まずは出来事と気持ちを確かめてもらいました
Tさんの頭のなかは
次に来る不安と過去の腹痛の思い出で
いっぱいいっぱい。
お話し中も「出来事」が中心。
困っている様子はよくわかるのですが、
淡々と事実を述べる感じで話が進みます。
そこでまずは、
不安なときの気持ちを
口に出してもらいました。
これによって、
自分の気持ちに「気づく」ステップに
入ります。
そうすると、自分を客観視できて
焦りや自己嫌悪が収まるからです。
トイレに行くこと自体、
何も恥ずかしいことではないし
実際に仕事に支障はでていません。
(むしろTさんは、お話を伺う限り
社内でとても優秀な人材です。)
なら何が不安で
何にドキドキするのだろう。
いつも感情のことまで
考える余裕がなかったTさんが、
じっくりと自分と向き合い始めます。
この緊張のときの不快感は
過去に同じようなことがあったか。
何か連想されるシーンは浮かぶか。
ゆっくりとお話をしながら
突然Tさんがひらめきます。
Tさん「あ、そういえば小学校の時、部屋にあった神棚の向きが気になって、それから頭が緊張するようになりました。」
佐々木「神棚ですか?その時の気持ちを言葉にできますか?」
Tさん「えっと・・(少し下を向きながら沈黙)」
Tさん「ちょっと恥ずかしいんですが、なぜか罰が当たるような気がして・・(照れ笑い)。そういうの信じるタイプなんです。」
佐々木「そうなんですね。不吉な予感みたいなのがあったんですね。」
Tさん「そうです。」
佐々木「その神棚の怖さって、家族に話したりしました?」
Tさん「いや、実はそれが怖いっていうのを、父には言えず、母にだけ言っていたんです。」
佐々木「お父さんには言えなかった?」
Tさん「はい(少し苦笑い)。下に妹と弟がいて、長男たるもの・・・という古いタイプの父親だったので。」
佐々木「古いタイプのお父さんですか。」
Tさん「はい、不機嫌になると黙ってしまう感じの。その分、母には何でもかんでも話さないと気が済まない気がして…」
(以下、しばらく子供時代と家族について伺いました。)
Tさんのお悩みの深い原点にあった父親像
この後、Tさんとお父さんの関係について聞いてみると、
情けない自分は出してはいけない
という強い感情があることがわかってきました。
現在の38歳の自分も、
不安がわきあがってきたとたんに
「あかん、あかん、落ち着け。」
と言い聞かせてしまうそうです。
でも、落ち着かせようとすると
さらに不安が大きくなり
頭に緊張が走って…の悪循環。
(このあたりからようやく、見えなかったTさんの感情が出始めました。

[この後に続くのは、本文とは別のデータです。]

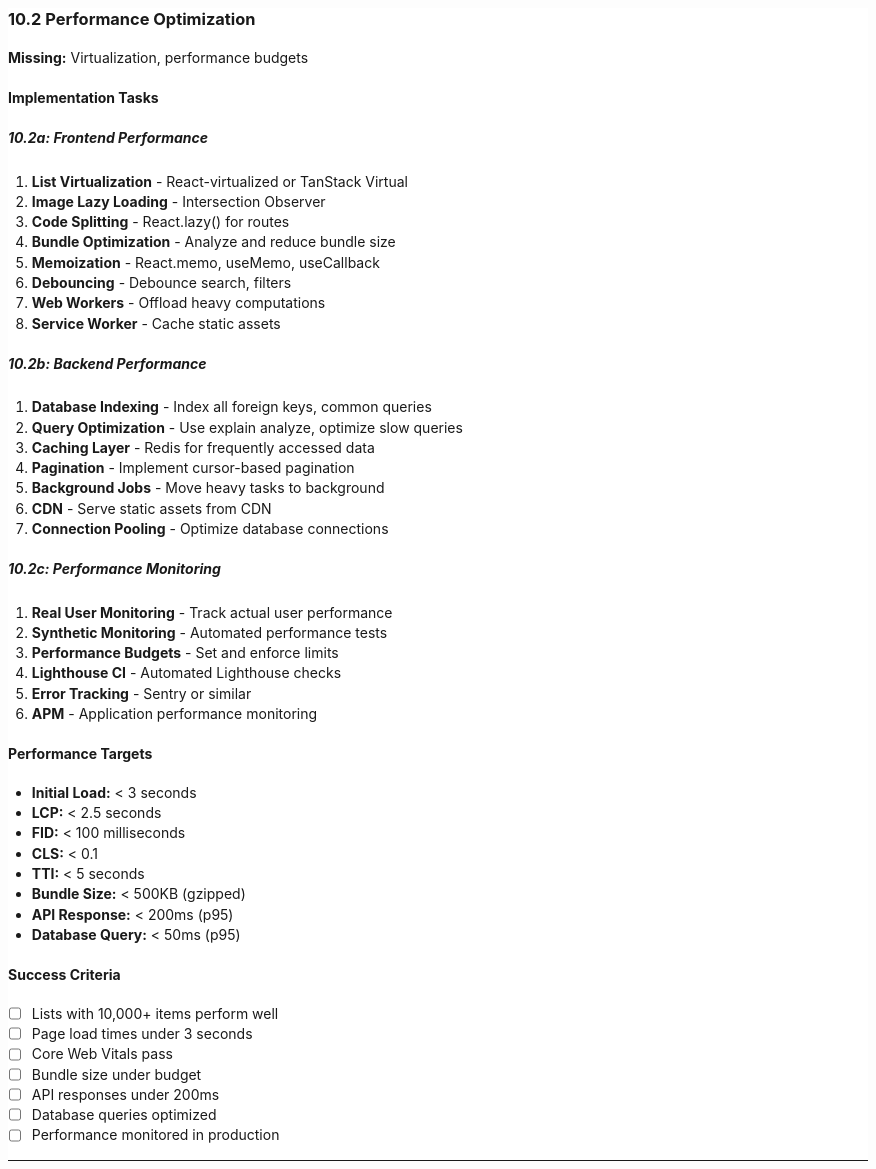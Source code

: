 ### 10.2 Performance Optimization
**Missing:** Virtualization, performance budgets

#### Implementation Tasks

##### 10.2a: Frontend Performance
1. **List Virtualization** - React-virtualized or TanStack Virtual
2. **Image Lazy Loading** - Intersection Observer
3. **Code Splitting** - React.lazy() for routes
4. **Bundle Optimization** - Analyze and reduce bundle size
5. **Memoization** - React.memo, useMemo, useCallback
6. **Debouncing** - Debounce search, filters
7. **Web Workers** - Offload heavy computations
8. **Service Worker** - Cache static assets

##### 10.2b: Backend Performance
1. **Database Indexing** - Index all foreign keys, common queries
2. **Query Optimization** - Use explain analyze, optimize slow queries
3. **Caching Layer** - Redis for frequently accessed data
4. **Pagination** - Implement cursor-based pagination
5. **Background Jobs** - Move heavy tasks to background
6. **CDN** - Serve static assets from CDN
7. **Connection Pooling** - Optimize database connections

##### 10.2c: Performance Monitoring
1. **Real User Monitoring** - Track actual user performance
2. **Synthetic Monitoring** - Automated performance tests
3. **Performance Budgets** - Set and enforce limits
4. **Lighthouse CI** - Automated Lighthouse checks
5. **Error Tracking** - Sentry or similar
6. **APM** - Application performance monitoring

#### Performance Targets
- **Initial Load:** < 3 seconds
- **LCP:** < 2.5 seconds
- **FID:** < 100 milliseconds
- **CLS:** < 0.1
- **TTI:** < 5 seconds
- **Bundle Size:** < 500KB (gzipped)
- **API Response:** < 200ms (p95)
- **Database Query:** < 50ms (p95)

#### Success Criteria
- [ ] Lists with 10,000+ items perform well
- [ ] Page load times under 3 seconds
- [ ] Core Web Vitals pass
- [ ] Bundle size under budget
- [ ] API responses under 200ms
- [ ] Database queries optimized
- [ ] Performance monitored in production

---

)
本当は辛いこと、怖いことに対して、
幼い時から強烈に理性でストップをかけていた。
そんな自分はお父さんに認められず、
お母さんにだけ隠れて打ち明け、
弟や妹にも見せられない。
Tさんには、
家庭内に「安心」して自分を出せる場所が
ほぼ存在しなかったのです。
ここを受け止めて癒すことで
不安になる自分にオッケーを出せれば
Tさんの不安はグっと和らぎます。
子どもの頃に冒険ができる子、できない子
子どものころに
ありのままを受け入れてもらえると
新しい経験を怖がらなくなります。
失敗する自分も愛されると
確信しているからです。
この状態を自己肯定感が高いといいます。
行動に対して無意識が起こす
反発(不安)が少ない状態です。
Tさんには、怖がることを禁止され、
不安がる自分に価値を感じず、
潜在意識のなかで不安が
ずっと無視されたまま。
だから大人になって、
何かのタイミングで爆発的に
不安が押し出し、今の状態を引き起こしています。
ではTさんが自己肯定感を取り戻すには
どうしたらよいのでしょうか。
大人になっても自己肯定感は上がる
子ども時代に自己肯定感が育たないと
大人の自分はもう手遅れと思う人がいます。
大丈夫です。
自己肯定感は大人になっても育ちます。
潜在意識はいつまでたっても
子どもと同じ性質をもっているからです。
だから「落ち着け」と言い聞かせても
泣き止まない子どものように
不安を訴え続けます。
ということは、
Tさんがこの逆をできるように
練習をします。
まずは子供の話を聴いて
そのままを受け止めます。
これはカウンセラーに話し切ることで解決。
次に自分で自分を受け止める、
カウンセラーなしでも自分の気持ちと
向き合う練習をします。
この一部は記事で解説しています。
また、Tさんは感情を出すことを
禁じられて育っているので
感情を口に出す練習もしてもらいます。
そうして徐々に安心感が育ち、
小さなチャレンジと成功を繰り返すことで
自己肯定感を高めてもらいました。
効果は3週間後に現れ始めた
目に見えて効果が出始めたのは、
初回カウンセリングから3週間ほど。
実は自分が良きパパであることに気づき、
社内の評価が高いことにも気づき、
奥さんとも仲良しなことに気づき。
自己肯定感が高まった状態で
私が「例外探し」というセラピーで、
Tさんの「不安じゃない時間」を膨らませていきました。
今まで狭まっていた視野が広がり
自分のいいところに目が行くようになったのです。
カウンセリング当初は無感情な
あまり笑わなかったTさんが、
3回目のカウンセリングでは
ときどき笑顔を見せてくれるようになりました。
お腹が痛くなる「出来事」自体は、
治癒の時間がかるものです。
でもその出来事への「感情」は
不安から「平気」に書き換えることができます。
今では前もって不安になることが減り、
同僚にも「ごめん、トイレ!」と
平気でいえることで、
トイレに駆け込む回数が減ったとのこと。
もともと人当たりがよく、
仲間内でも好かれている素朴な性格が
表に出てきたのが印象的でした。